Even if it's not neatly stored in databases, it's often regurgitated into paper-based or PDF reports that can be accessed, sometimes through Freedom of Information Act requests. The data can then be cleaned, scanned, and converted into organized databases. Then it can be sorted into usable intelligence about a particular subject, limited only by the analyst's -- or data journalist's -- creativity.
A good example of this kind of lurking data is crime numbers -- public statistics provided by local police departments. The data is collected as part of the police force's daily operations, and it's published for anyone who bothers to look at it. It's pretty drab stuff -- numbers up, numbers down -- until a data journalist gets hold of it.
A data journalist will collect those numbers over time -- often delivered by the agency weekly or monthly, along with geographic coordinates like addresses. That lets the data journalist generate maps, visualizations, reports and adjectives for the neighborhoods within the agency's jurisdiction, thus letting readers keep current on local crime.
The data journalist can also drill down on behalf of the reader, interpreting whether violent crime or property crime has risen in a particular area, for example. The Los Angeles Times produces mapping like this.
That's it. That's the basic concept.
"Data journalism is a fast-developing field that has transformed investigative reporting across newsrooms for decades in the U.S. and more recently in the UK," said Minal Patel of City University London's Center for Investigative Journalism.
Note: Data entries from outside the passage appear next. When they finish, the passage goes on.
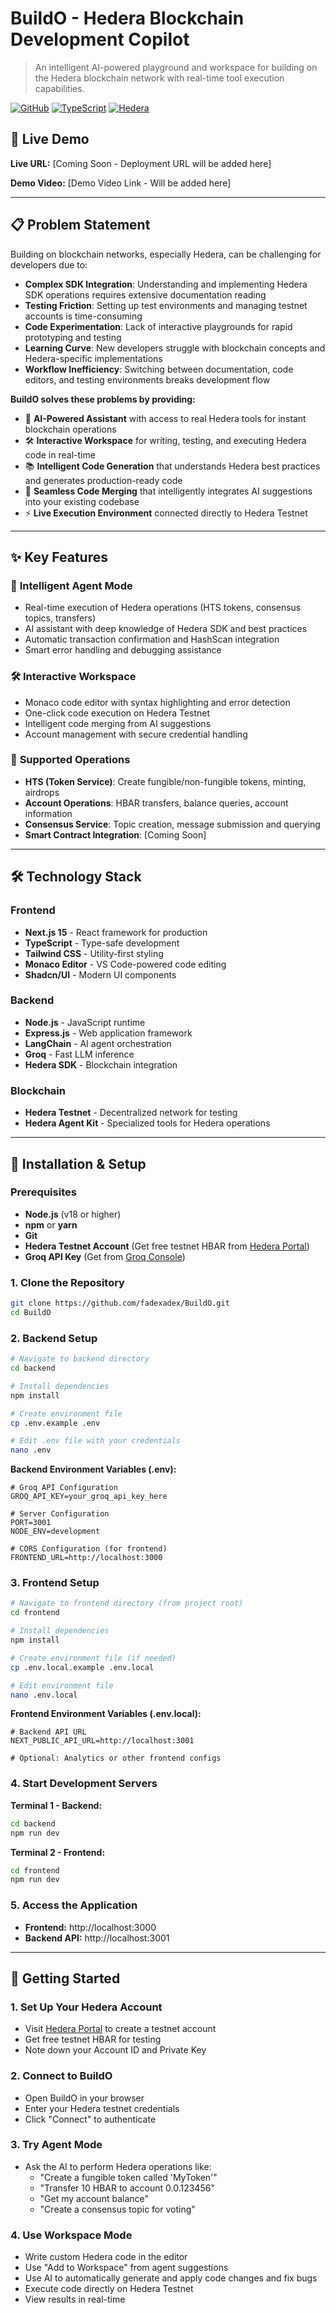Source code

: # BuildO - Hedera Blockchain Development Copilot

> An intelligent AI-powered playground and workspace for building on the Hedera blockchain network with real-time tool execution capabilities.

[![GitHub](https://img.shields.io/badge/GitHub-BuildO-blue?logo=github)](https://github.com/fadexadex/BuildO.git)
[![TypeScript](https://img.shields.io/badge/TypeScript-96.7%25-blue?logo=typescript)](https://www.typescriptlang.org/)
[![Hedera](https://img.shields.io/badge/Hedera-Testnet-purple)](https://hedera.com/)

## 🚀 Live Demo

**Live URL:** [Coming Soon - Deployment URL will be added here]

**Demo Video:** [Demo Video Link - Will be added here]

---

## 📋 Problem Statement

Building on blockchain networks, especially Hedera, can be challenging for developers due to:

- **Complex SDK Integration**: Understanding and implementing Hedera SDK operations requires extensive documentation reading
- **Testing Friction**: Setting up test environments and managing testnet accounts is time-consuming
- **Code Experimentation**: Lack of interactive playgrounds for rapid prototyping and testing
- **Learning Curve**: New developers struggle with blockchain concepts and Hedera-specific implementations
- **Workflow Inefficiency**: Switching between documentation, code editors, and testing environments breaks development flow

**BuildO solves these problems by providing:**
- 🤖 **AI-Powered Assistant** with access to real Hedera tools for instant blockchain operations
- 🛠️ **Interactive Workspace** for writing, testing, and executing Hedera code in real-time
- 📚 **Intelligent Code Generation** that understands Hedera best practices and generates production-ready code
- 🔄 **Seamless Code Merging** that intelligently integrates AI suggestions into your existing codebase
- ⚡ **Live Execution Environment** connected directly to Hedera Testnet

---

## ✨ Key Features

### 🤖 **Intelligent Agent Mode**
- Real-time execution of Hedera operations (HTS tokens, consensus topics, transfers)
- AI assistant with deep knowledge of Hedera SDK and best practices
- Automatic transaction confirmation and HashScan integration
- Smart error handling and debugging assistance

### 🛠️ **Interactive Workspace**
- Monaco code editor with syntax highlighting and error detection
- One-click code execution on Hedera Testnet
- Intelligent code merging from AI suggestions
- Account management with secure credential handling

### 🔧 **Supported Operations**
- **HTS (Token Service)**: Create fungible/non-fungible tokens, minting, airdrops
- **Account Operations**: HBAR transfers, balance queries, account information
- **Consensus Service**: Topic creation, message submission and querying
- **Smart Contract Integration**: [Coming Soon]

---

## 🛠️ Technology Stack

### Frontend
- **Next.js 15** - React framework for production
- **TypeScript** - Type-safe development
- **Tailwind CSS** - Utility-first styling
- **Monaco Editor** - VS Code-powered code editing
- **Shadcn/UI** - Modern UI components

### Backend
- **Node.js** - JavaScript runtime
- **Express.js** - Web application framework
- **LangChain** - AI agent orchestration
- **Groq** - Fast LLM inference
- **Hedera SDK** - Blockchain integration

### Blockchain
- **Hedera Testnet** - Decentralized network for testing
- **Hedera Agent Kit** - Specialized tools for Hedera operations

---

## 🚀 Installation & Setup

### Prerequisites
- **Node.js** (v18 or higher)
- **npm** or **yarn**
- **Git**
- **Hedera Testnet Account** (Get free testnet HBAR from [Hedera Portal](https://portal.hedera.com/))
- **Groq API Key** (Get from [Groq Console](https://console.groq.com/))

### 1. Clone the Repository
```bash
git clone https://github.com/fadexadex/BuildO.git
cd BuildO
```

### 2. Backend Setup
```bash
# Navigate to backend directory
cd backend

# Install dependencies
npm install

# Create environment file
cp .env.example .env

# Edit .env file with your credentials
nano .env
```

**Backend Environment Variables (.env):**
```env
# Groq API Configuration
GROQ_API_KEY=your_groq_api_key_here

# Server Configuration
PORT=3001
NODE_ENV=development

# CORS Configuration (for frontend)
FRONTEND_URL=http://localhost:3000
```

### 3. Frontend Setup
```bash
# Navigate to frontend directory (from project root)
cd frontend

# Install dependencies
npm install

# Create environment file (if needed)
cp .env.local.example .env.local

# Edit environment file
nano .env.local
```

**Frontend Environment Variables (.env.local):**
```env
# Backend API URL
NEXT_PUBLIC_API_URL=http://localhost:3001

# Optional: Analytics or other frontend configs
```

### 4. Start Development Servers

**Terminal 1 - Backend:**
```bash
cd backend
npm run dev
```

**Terminal 2 - Frontend:**
```bash
cd frontend
npm run dev
```

### 5. Access the Application
- **Frontend:** http://localhost:3000
- **Backend API:** http://localhost:3001

---

## 🔑 Getting Started

### 1. **Set Up Your Hedera Account**
- Visit [Hedera Portal](https://portal.hedera.com/) to create a testnet account
- Get free testnet HBAR for testing
- Note down your Account ID and Private Key

### 2. **Connect to BuildO**
- Open BuildO in your browser
- Enter your Hedera testnet credentials
- Click "Connect" to authenticate

### 3. **Try Agent Mode**
- Ask the AI to perform Hedera operations like:
  - "Create a fungible token called 'MyToken'"
  - "Transfer 10 HBAR to account 0.0.123456"
  - "Get my account balance"
  - "Create a consensus topic for voting"

### 4. **Use Workspace Mode**
- Write custom Hedera code in the editor
- Use "Add to Workspace" from agent suggestions
- Use AI to automatically generate and apply code changes and fix bugs
- Execute code directly on Hedera Testnet
- View results in real-time




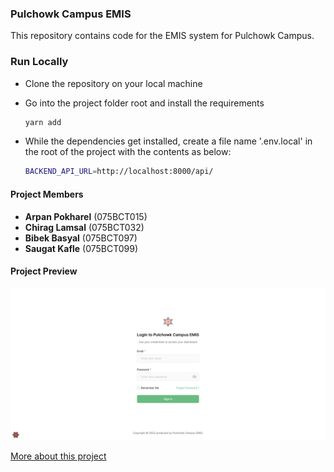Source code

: ### Pulchowk Campus EMIS

This repository contains code for the EMIS system for Pulchowk Campus.

### Run Locally

- Clone the repository on your local machine

- Go into the project folder root and install the requirements

  ```sh
  yarn add
  ```

- While the dependencies get installed, create a file name '.env.local' in the root of the project with the contents as below:
  ```sh
  BACKEND_API_URL=http://localhost:8000/api/
  ```

#### Project Members

- **Arpan Pokharel** (075BCT015)
- **Chirag Lamsal** (075BCT032)
- **Bibek Basyal** (075BCT097)
- **Saugat Kafle** (075BCT099)

#### Project Preview

![Login Screen](./public/static/images/home-srct.png)


[More about this project](https://www.bibekbasyal.com.np/project/pulchowk-emis)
Patel organizes sellout boot camps and advanced statistics courses for reporters at the Center, which has played a pioneering role in bringing data journalism training to the UK by bringing over specialists like David Donald, data editor at the Center for Public Integrity in Washington, D.C.
The power of data journalism, or "computer assisted reporting" as it is called in the U.S., is its ability to allow journalists to interrogate vast data sets to find public interest stories that would otherwise go unreported," Patel told TechNewsWorld.
One major proponent of data journalism is UK daily newspaper The Guardian, which frequently creates data visualizations -- often maps -- relating to current news. Recent examples published include maps of Chicago's gun murders with a view to trying to discover whether there's any relationship between the physical location of gun shops outside the city and killings within the city limits.
Data journalism has become a good source of stories and Web traffic for The Guardian, Simon Rogers, editor of the paper's Datablog, told TechNewsWorld.
"It also precisely fits with our mission to provide open journalism," he said. "By analyzing the data, showing our workings, and publishing it for all to use, we are showing that open journalism in action -- and it works for us on quite a small team based in The Guardian's newsroom."
Other notable recent Guardian-published visualizations include how the world's 7,000 nuclear warheads are deployed globally; gun ownership by country; and mapping the home addresses of suspects in the 2011 UK riots with economic indicators in an effort to understand the role poverty may have played.
The Data Journalism Handbook
Journalists can get a sense of how to get started with their own projects by consulting the Data Journalism Handbook.
"As just one indicator of how fast this area is growing, in just the last few weeks we've seen job ads for data journalists from organizations as diverse as The Times in London, Le Temps in Geneva, and Al Jazeera and PBS in Washington," said the Open Knowledge Foundation's Jonathan Gray, who works an editor of the handbook.
More and more organizations are interested in how they can use data more effectively to pursue their goals, he told TechNewsWorld, and that includes media organizations and investigative journalism networks.